Editor’s Note
This article discusses Tiffany & Co.’s reported plan to halve the size of its Shanghai flagship store, a move reflecting broader challenges in China’s luxury retail sector amid subdued consumer spending.

Amid deepening sluggish domestic consumption in China, Tiffany & Co., the jewelry brand under LVMH Moët Hennessy Louis Vuitton, is downsizing its Shanghai store by half.
According to some foreign media reports on the 5th (local time), Tiffany plans to reduce the size of its 1,115㎡ flagship store in Shanghai by half.

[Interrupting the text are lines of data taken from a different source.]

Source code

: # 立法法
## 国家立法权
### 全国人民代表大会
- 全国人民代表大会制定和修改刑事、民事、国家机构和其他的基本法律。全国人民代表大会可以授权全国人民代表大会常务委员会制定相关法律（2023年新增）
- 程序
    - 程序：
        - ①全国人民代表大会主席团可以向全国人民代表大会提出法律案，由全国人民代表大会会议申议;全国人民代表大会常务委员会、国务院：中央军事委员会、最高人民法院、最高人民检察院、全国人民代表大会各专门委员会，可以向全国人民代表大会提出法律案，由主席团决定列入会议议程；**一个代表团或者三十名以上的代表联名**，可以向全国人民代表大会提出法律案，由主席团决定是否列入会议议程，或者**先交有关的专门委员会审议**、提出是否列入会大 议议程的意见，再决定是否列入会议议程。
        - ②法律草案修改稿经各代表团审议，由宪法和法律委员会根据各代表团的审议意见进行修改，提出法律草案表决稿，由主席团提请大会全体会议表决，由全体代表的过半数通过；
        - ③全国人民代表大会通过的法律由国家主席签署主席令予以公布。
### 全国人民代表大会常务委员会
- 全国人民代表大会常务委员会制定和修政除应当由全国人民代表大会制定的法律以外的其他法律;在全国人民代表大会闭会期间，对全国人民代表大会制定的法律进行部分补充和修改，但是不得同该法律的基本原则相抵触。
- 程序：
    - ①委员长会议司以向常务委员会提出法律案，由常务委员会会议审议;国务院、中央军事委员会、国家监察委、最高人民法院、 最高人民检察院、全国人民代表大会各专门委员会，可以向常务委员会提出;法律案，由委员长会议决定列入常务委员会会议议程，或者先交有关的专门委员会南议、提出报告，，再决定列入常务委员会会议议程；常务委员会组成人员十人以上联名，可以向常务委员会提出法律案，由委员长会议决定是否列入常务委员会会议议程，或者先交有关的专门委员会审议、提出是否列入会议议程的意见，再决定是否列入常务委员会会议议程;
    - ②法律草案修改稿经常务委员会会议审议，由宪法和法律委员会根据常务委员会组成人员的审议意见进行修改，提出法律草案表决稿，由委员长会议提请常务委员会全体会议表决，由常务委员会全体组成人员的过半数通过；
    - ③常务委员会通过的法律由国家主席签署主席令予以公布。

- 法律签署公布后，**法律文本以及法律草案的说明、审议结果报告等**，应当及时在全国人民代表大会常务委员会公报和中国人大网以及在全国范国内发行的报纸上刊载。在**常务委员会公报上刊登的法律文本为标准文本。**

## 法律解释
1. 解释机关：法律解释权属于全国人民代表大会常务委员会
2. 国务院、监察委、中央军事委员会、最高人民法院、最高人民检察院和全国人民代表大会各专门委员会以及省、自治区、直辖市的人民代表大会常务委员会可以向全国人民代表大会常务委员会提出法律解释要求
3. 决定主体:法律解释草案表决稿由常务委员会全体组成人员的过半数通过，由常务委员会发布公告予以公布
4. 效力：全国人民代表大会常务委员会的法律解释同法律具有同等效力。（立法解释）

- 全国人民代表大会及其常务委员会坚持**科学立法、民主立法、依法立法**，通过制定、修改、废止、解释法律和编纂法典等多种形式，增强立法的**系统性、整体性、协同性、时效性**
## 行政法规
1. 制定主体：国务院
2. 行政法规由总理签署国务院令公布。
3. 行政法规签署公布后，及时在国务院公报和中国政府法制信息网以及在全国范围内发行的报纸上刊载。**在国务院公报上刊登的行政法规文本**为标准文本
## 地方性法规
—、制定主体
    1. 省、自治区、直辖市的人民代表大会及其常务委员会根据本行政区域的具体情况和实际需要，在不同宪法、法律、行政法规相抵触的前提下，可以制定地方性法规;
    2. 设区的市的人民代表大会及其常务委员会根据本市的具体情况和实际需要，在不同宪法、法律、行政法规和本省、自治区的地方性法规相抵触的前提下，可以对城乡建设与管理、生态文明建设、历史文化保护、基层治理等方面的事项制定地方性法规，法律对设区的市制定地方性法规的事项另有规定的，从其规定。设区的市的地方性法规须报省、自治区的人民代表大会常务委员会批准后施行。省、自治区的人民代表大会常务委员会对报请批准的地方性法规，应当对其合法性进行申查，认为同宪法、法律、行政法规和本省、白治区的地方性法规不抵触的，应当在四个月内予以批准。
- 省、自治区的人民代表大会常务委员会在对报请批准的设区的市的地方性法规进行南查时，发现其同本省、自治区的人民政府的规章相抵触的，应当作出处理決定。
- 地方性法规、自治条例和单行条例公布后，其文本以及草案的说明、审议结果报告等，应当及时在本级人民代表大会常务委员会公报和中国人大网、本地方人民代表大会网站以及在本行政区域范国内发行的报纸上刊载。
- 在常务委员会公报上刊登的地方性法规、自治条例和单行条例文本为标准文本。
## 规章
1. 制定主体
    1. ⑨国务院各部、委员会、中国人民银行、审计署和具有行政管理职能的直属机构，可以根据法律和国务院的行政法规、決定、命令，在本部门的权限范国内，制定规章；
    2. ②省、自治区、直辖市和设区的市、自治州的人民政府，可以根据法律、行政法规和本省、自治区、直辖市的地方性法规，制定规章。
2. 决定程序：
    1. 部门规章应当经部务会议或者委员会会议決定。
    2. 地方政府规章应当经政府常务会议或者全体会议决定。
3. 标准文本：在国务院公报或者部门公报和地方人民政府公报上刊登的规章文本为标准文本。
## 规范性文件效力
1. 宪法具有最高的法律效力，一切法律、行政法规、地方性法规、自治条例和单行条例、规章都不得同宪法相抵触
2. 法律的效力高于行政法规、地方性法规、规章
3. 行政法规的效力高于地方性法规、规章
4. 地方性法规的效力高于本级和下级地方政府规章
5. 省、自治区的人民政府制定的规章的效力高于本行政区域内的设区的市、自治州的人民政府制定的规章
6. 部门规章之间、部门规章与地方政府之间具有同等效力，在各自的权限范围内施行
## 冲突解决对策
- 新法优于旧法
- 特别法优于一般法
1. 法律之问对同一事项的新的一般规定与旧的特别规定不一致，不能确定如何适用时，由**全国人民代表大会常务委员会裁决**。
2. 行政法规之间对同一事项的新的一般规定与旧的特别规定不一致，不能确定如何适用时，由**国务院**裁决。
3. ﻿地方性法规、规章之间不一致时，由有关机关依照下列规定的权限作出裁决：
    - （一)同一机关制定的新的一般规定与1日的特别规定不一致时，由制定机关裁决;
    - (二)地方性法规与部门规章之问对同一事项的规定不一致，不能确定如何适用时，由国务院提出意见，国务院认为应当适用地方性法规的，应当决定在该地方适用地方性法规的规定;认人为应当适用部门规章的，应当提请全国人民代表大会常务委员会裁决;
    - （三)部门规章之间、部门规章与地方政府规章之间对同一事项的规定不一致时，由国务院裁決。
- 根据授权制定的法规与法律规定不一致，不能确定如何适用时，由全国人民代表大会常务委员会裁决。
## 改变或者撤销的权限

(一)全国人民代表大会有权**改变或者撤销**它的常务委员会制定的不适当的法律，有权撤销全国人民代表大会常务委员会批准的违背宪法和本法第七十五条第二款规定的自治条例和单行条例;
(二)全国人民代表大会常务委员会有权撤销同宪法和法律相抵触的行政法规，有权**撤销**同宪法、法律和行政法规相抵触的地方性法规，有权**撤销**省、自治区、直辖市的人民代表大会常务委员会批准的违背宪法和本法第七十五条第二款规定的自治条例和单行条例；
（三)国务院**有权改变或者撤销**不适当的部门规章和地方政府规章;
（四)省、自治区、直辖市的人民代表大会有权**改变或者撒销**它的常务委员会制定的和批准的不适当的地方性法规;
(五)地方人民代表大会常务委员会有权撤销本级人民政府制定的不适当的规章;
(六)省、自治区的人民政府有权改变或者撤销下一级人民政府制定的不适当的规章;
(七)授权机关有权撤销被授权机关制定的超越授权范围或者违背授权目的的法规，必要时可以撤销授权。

Tiffany opened its flagship store on the second floor of Hong Kong Plaza, located in Shanghai’s bustling shopping district, with a grand opening event at the end of 2019.
However, with a recent sharp decline in sales, the company is expected to vacate about half of the store by the end of this month.
The Lai Fung Group, which owns the shopping mall, is reportedly in negotiations with new tenants.
The Blue Box Cafe, Tiffany’s first in China and the third in the world, is expected to remain open even after the store downsizing. This cafe is currently the largest in Asia.
Regarding Tiffany’s move, analysis suggests it shows the increasingly difficult business environment for global luxury brands amid China’s economic slowdown and real estate market slump.